[GIVEN ENTRIES — start]

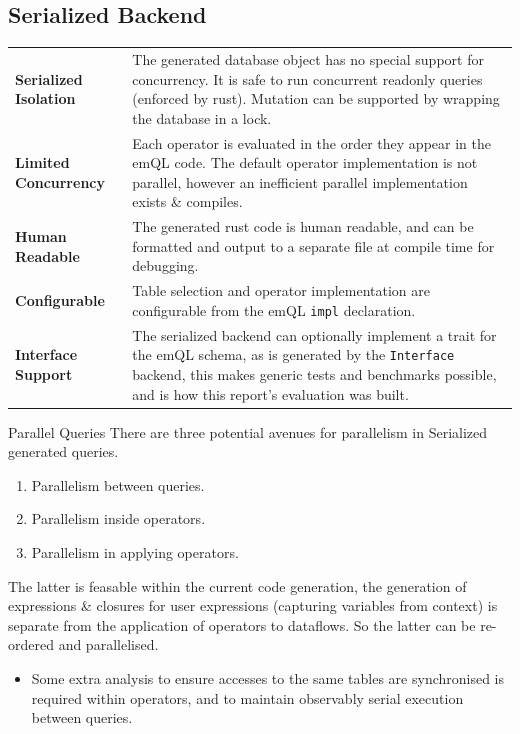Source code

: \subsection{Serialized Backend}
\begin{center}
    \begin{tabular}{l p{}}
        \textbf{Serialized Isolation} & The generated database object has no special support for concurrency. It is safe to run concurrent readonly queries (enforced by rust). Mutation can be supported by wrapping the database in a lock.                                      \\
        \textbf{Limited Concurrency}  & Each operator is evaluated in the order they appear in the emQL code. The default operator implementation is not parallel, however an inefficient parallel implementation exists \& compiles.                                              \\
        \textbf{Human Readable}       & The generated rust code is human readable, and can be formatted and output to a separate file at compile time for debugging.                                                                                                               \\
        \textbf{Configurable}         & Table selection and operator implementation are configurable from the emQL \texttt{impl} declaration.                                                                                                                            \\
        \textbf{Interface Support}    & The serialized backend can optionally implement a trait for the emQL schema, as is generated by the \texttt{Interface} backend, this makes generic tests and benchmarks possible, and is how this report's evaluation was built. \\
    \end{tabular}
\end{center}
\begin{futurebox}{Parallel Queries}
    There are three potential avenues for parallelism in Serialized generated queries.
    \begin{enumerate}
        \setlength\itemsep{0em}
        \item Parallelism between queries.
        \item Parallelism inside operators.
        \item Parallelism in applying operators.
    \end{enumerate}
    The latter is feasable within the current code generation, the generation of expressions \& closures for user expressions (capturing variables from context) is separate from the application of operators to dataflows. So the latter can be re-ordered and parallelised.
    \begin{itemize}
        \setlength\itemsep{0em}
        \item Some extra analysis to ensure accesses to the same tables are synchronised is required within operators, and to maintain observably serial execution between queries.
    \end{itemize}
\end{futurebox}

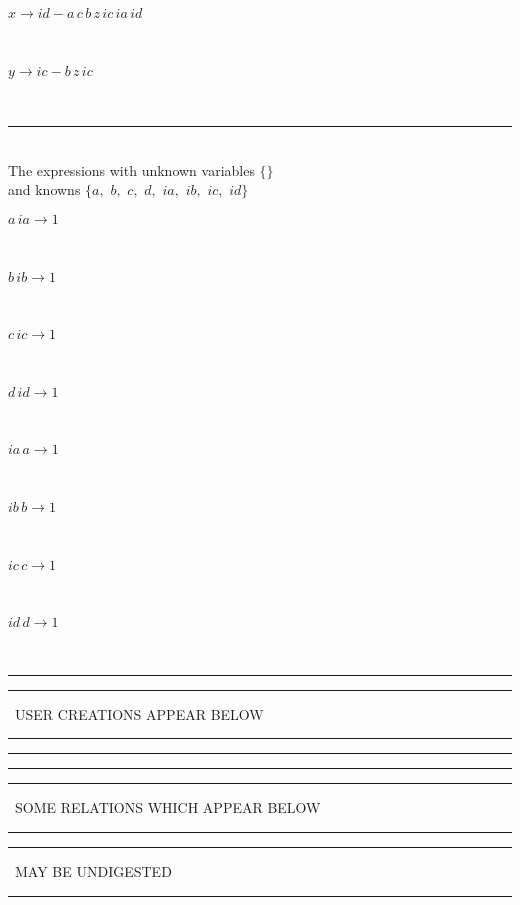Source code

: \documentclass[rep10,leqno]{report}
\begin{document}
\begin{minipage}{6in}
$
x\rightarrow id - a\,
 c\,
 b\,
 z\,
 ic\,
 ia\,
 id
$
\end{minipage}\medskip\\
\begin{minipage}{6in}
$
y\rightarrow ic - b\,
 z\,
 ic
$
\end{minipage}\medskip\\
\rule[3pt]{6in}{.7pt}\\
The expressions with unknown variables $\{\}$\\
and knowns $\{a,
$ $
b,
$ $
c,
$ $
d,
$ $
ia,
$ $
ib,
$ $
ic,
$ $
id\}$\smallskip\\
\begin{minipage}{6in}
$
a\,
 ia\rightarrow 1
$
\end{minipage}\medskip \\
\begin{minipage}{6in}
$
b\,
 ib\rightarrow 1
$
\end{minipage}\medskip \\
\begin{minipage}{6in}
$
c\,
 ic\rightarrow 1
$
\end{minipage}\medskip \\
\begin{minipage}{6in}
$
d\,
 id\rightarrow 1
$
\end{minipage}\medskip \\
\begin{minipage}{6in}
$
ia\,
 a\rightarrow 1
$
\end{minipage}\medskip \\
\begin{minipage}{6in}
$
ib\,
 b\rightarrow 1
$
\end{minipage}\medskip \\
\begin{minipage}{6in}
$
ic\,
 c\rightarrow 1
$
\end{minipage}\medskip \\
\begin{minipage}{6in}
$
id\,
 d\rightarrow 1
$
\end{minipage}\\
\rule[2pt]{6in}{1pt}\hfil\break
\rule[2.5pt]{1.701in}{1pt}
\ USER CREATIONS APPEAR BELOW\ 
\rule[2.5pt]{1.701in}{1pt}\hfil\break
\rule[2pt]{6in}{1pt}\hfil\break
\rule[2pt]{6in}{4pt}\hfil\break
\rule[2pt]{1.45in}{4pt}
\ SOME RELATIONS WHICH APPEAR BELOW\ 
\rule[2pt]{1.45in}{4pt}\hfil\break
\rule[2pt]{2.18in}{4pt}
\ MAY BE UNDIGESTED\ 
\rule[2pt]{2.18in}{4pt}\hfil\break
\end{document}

[GIVEN ENTRIES — finish]

ASSIGNMENT -> Reading through the records above, report each line in which the string "expressions" is found.

OUTPUT BELOW ->
    The latter is feasable within the current code generation, the generation of expressions \& closures for user expressions (capturing variables from context) is separate from the application of operators to dataflows. So the latter can be re-ordered and parallelised.
The expressions with unknown variables $\{\}$\\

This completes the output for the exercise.